§ DIRECTIONS: Each line in the listing is to be restated exactly.
----------------
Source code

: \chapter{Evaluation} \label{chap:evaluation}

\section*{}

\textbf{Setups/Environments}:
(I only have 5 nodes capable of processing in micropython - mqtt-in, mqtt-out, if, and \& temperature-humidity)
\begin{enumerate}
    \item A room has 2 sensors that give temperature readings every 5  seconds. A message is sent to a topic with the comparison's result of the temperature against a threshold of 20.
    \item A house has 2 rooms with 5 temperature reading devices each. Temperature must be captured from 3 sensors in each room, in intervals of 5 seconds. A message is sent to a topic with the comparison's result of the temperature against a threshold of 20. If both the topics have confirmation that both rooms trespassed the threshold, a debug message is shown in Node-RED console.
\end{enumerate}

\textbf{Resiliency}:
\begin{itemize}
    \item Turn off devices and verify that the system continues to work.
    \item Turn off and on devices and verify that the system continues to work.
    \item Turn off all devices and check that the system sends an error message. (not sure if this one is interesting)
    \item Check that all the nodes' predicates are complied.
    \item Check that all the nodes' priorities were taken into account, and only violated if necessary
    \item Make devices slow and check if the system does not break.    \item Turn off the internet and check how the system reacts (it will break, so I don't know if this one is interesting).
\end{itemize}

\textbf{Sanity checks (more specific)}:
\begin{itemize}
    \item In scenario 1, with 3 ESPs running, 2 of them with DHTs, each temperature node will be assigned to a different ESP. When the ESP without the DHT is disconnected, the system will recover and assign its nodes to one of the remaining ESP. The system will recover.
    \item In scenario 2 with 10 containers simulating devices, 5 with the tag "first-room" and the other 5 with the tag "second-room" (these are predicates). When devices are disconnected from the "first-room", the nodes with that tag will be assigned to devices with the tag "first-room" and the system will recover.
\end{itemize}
----------------
§ COMPLETED EXERCISE:
Source code

: \chapter{Evaluation} \label{chap:evaluation}

\section*{}

\textbf{Setups/Environments}:
(I only have 5 nodes capable of processing in micropython - mqtt-in, mqtt-out, if, and \& temperature-humidity)
\begin{enumerate}
    \item A room has 2 sensors that give temperature readings every 5  seconds. A message is sent to a topic with the comparison's result of the temperature against a threshold of 20.
    \item A house has 2 rooms with 5 temperature reading devices each. Temperature must be captured from 3 sensors in each room, in intervals of 5 seconds. A message is sent to a topic with the comparison's result of the temperature against a threshold of 20. If both the topics have confirmation that both rooms trespassed the threshold, a debug message is shown in Node-RED console.
\end{enumerate}

\textbf{Resiliency}:
\begin{itemize}
    \item Turn off devices and verify that the system continues to work.
    \item Turn off and on devices and verify that the system continues to work.
    \item Turn off all devices and check that the system sends an error message. (not sure if this one is interesting)
    \item Check that all the nodes' predicates are complied.
    \item Check that all the nodes' priorities were taken into account, and only violated if necessary
    \item Make devices slow and check if the system does not break.    \item Turn off the internet and check how the system reacts (it will break, so I don't know if this one is interesting).
\end{itemize}

\textbf{Sanity checks (more specific)}:
\begin{itemize}
    \item In scenario 1, with 3 ESPs running, 2 of them with DHTs, each temperature node will be assigned to a different ESP. When the ESP without the DHT is disconnected, the system will recover and assign its nodes to one of the remaining ESP. The system will recover.
    \item In scenario 2 with 10 containers simulating devices, 5 with the tag "first-room" and the other 5 with the tag "second-room" (these are predicates). When devices are disconnected from the "first-room", the nodes with that tag will be assigned to devices with the tag "first-room" and the system will recover.
\end{itemize}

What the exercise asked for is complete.